Data records START

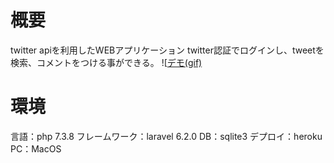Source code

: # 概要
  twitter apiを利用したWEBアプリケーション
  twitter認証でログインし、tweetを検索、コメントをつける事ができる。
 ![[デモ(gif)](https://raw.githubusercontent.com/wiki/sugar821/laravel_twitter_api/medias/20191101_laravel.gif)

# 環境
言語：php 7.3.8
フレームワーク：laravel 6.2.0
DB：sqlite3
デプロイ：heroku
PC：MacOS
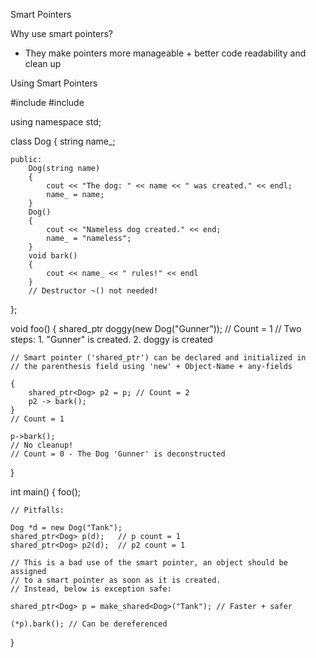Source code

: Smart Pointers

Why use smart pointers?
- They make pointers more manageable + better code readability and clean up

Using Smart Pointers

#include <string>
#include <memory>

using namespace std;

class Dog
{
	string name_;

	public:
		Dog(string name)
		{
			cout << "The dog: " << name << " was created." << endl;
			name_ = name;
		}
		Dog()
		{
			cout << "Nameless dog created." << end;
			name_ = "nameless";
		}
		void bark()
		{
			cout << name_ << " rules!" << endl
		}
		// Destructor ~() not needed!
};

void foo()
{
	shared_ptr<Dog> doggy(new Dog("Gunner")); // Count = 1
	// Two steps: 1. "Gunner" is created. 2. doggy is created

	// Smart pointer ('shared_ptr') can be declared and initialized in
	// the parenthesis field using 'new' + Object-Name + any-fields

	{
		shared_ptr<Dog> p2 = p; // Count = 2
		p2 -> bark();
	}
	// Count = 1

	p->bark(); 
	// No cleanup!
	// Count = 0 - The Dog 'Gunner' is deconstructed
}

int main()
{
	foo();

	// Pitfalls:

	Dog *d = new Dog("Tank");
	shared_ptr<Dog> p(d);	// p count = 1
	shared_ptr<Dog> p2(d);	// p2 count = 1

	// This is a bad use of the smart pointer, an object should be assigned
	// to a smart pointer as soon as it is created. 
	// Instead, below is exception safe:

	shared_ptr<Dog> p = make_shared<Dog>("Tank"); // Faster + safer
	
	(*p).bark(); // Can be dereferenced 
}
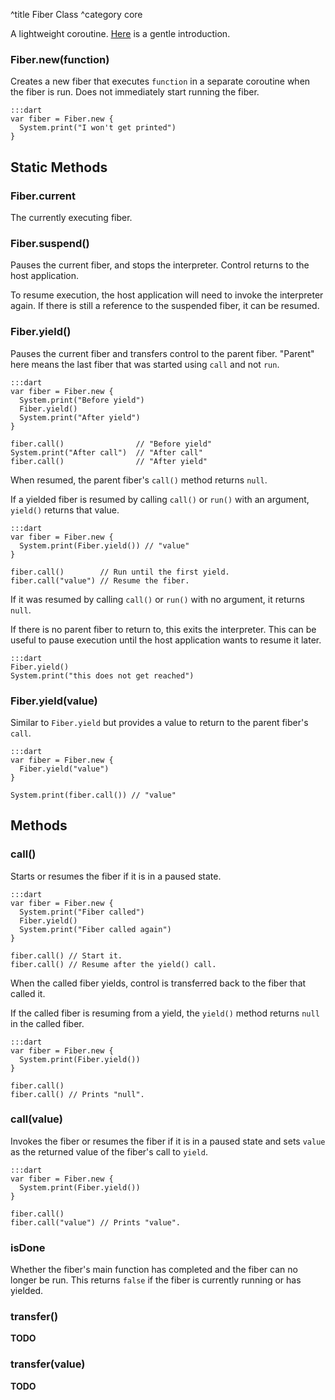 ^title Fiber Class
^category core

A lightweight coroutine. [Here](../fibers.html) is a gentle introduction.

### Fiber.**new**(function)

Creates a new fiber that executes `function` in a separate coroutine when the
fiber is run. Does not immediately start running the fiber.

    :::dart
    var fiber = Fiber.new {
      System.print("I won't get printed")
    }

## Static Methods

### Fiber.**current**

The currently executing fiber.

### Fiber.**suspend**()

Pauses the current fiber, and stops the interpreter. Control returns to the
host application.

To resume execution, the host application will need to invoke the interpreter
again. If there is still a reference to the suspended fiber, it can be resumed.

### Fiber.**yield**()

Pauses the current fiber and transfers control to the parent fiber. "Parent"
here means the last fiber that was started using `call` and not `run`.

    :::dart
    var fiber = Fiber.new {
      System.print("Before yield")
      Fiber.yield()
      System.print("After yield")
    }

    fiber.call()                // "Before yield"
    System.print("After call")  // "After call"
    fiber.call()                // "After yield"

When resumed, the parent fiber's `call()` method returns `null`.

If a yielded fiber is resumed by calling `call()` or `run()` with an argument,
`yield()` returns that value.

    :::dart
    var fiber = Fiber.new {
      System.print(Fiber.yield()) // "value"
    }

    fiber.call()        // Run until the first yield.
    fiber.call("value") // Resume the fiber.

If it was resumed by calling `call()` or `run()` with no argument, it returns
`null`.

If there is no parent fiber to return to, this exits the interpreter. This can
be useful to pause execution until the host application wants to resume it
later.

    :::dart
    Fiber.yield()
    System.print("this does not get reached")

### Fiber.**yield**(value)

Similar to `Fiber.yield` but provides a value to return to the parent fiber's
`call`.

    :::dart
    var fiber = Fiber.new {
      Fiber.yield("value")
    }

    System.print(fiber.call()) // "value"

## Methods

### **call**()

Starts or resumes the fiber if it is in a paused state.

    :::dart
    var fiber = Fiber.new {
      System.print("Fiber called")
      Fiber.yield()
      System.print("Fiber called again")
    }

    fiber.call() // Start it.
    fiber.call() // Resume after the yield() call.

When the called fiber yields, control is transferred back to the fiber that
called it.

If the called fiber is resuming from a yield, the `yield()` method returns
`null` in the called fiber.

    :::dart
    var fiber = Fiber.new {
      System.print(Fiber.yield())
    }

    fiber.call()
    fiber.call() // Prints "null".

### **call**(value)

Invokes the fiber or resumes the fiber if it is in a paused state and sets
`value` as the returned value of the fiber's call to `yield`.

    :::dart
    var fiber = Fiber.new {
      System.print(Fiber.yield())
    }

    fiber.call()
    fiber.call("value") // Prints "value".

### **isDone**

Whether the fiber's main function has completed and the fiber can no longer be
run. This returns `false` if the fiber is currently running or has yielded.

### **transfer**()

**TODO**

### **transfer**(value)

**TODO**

Data records END

**Problem statement**
Transcribe the records above exactly as they appear, leaving out any pictures.

**Finished exercise**
Source code

: # 概要
  twitter apiを利用したWEBアプリケーション
  twitter認証でログインし、tweetを検索、コメントをつける事ができる。
 ![[デモ(gif)](https://raw.githubusercontent.com/wiki/sugar821/laravel_twitter_api/medias/20191101_laravel.gif)

# 環境
言語：php 7.3.8
フレームワーク：laravel 6.2.0
DB：sqlite3
デプロイ：heroku
PC：MacOS
Source code

: Smart Pointers

Why use smart pointers?
- They make pointers more manageable + better code readability and clean up

Using Smart Pointers

#include <string>
#include <memory>

using namespace std;

class Dog
{
	string name_;

	public:
		Dog(string name)
		{
			cout << "The dog: " << name << " was created." << endl;
			name_ = name;
		}
		Dog()
		{
			cout << "Nameless dog created." << end;
			name_ = "nameless";
		}
		void bark()
		{
			cout << name_ << " rules!" << endl
		}
		// Destructor ~() not needed!
};

void foo()
{
	shared_ptr<Dog> doggy(new Dog("Gunner")); // Count = 1
	// Two steps: 1. "Gunner" is created. 2. doggy is created

	// Smart pointer ('shared_ptr') can be declared and initialized in
	// the parenthesis field using 'new' + Object-Name + any-fields

	{
		shared_ptr<Dog> p2 = p; // Count = 2
		p2 -> bark();
	}
	// Count = 1

	p->bark(); 
	// No cleanup!
	// Count = 0 - The Dog 'Gunner' is deconstructed
}

int main()
{
	foo();

	// Pitfalls:

	Dog *d = new Dog("Tank");
	shared_ptr<Dog> p(d);	// p count = 1
	shared_ptr<Dog> p2(d);	// p2 count = 1

	// This is a bad use of the smart pointer, an object should be assigned
	// to a smart pointer as soon as it is created. 
	// Instead, below is exception safe:

	shared_ptr<Dog> p = make_shared<Dog>("Tank"); // Faster + safer
	
	(*p).bark(); // Can be dereferenced 
}
 ^title Fiber Class
^category core

A lightweight coroutine. [Here](../fibers.html) is a gentle introduction.

### Fiber.**new**(function)

Creates a new fiber that executes `function` in a separate coroutine when the
fiber is run. Does not immediately start running the fiber.

    :::dart
    var fiber = Fiber.new {
      System.print("I won't get printed")
    }

## Static Methods

### Fiber.**current**

The currently executing fiber.

### Fiber.**suspend**()

Pauses the current fiber, and stops the interpreter. Control returns to the
host application.

To resume execution, the host application will need to invoke the interpreter
again. If there is still a reference to the suspended fiber, it can be resumed.

### Fiber.**yield**()

Pauses the current fiber and transfers control to the parent fiber. "Parent"
here means the last fiber that was started using `call` and not `run`.

    :::dart
    var fiber = Fiber.new {
      System.print("Before yield")
      Fiber.yield()
      System.print("After yield")
    }

    fiber.call()                // "Before yield"
    System.print("After call")  // "After call"
    fiber.call()                // "After yield"

When resumed, the parent fiber's `call()` method returns `null`.

If a yielded fiber is resumed by calling `call()` or `run()` with an argument,
`yield()` returns that value.

    :::dart
    var fiber = Fiber.new {
      System.print(Fiber.yield()) // "value"
    }

    fiber.call()        // Run until the first yield.
    fiber.call("value") // Resume the fiber.

If it was resumed by calling `call()` or `run()` with no argument, it returns
`null`.

If there is no parent fiber to return to, this exits the interpreter. This can
be useful to pause execution until the host application wants to resume it
later.

    :::dart
    Fiber.yield()
    System.print("this does not get reached")

### Fiber.**yield**(value)

Similar to `Fiber.yield` but provides a value to return to the parent fiber's
`call`.

    :::dart
    var fiber = Fiber.new {
      Fiber.yield("value")
    }

    System.print(fiber.call()) // "value"

## Methods

### **call**()

Starts or resumes the fiber if it is in a paused state.

    :::dart
    var fiber = Fiber.new {
      System.print("Fiber called")
      Fiber.yield()
      System.print("Fiber called again")
    }

    fiber.call() // Start it.
    fiber.call() // Resume after the yield() call.

When the called fiber yields, control is transferred back to the fiber that
called it.

If the called fiber is resuming from a yield, the `yield()` method returns
`null` in the called fiber.

    :::dart
    var fiber = Fiber.new {
      System.print(Fiber.yield())
    }

    fiber.call()
    fiber.call() // Prints "null".

### **call**(value)

Invokes the fiber or resumes the fiber if it is in a paused state and sets
`value` as the returned value of the fiber's call to `yield`.

    :::dart
    var fiber = Fiber.new {
      System.print(Fiber.yield())
    }

    fiber.call()
    fiber.call("value") // Prints "value".

### **isDone**

Whether the fiber's main function has completed and the fiber can no longer be
run. This returns `false` if the fiber is currently running or has yielded.

### **transfer**()

**TODO**

### **transfer**(value)

**TODO**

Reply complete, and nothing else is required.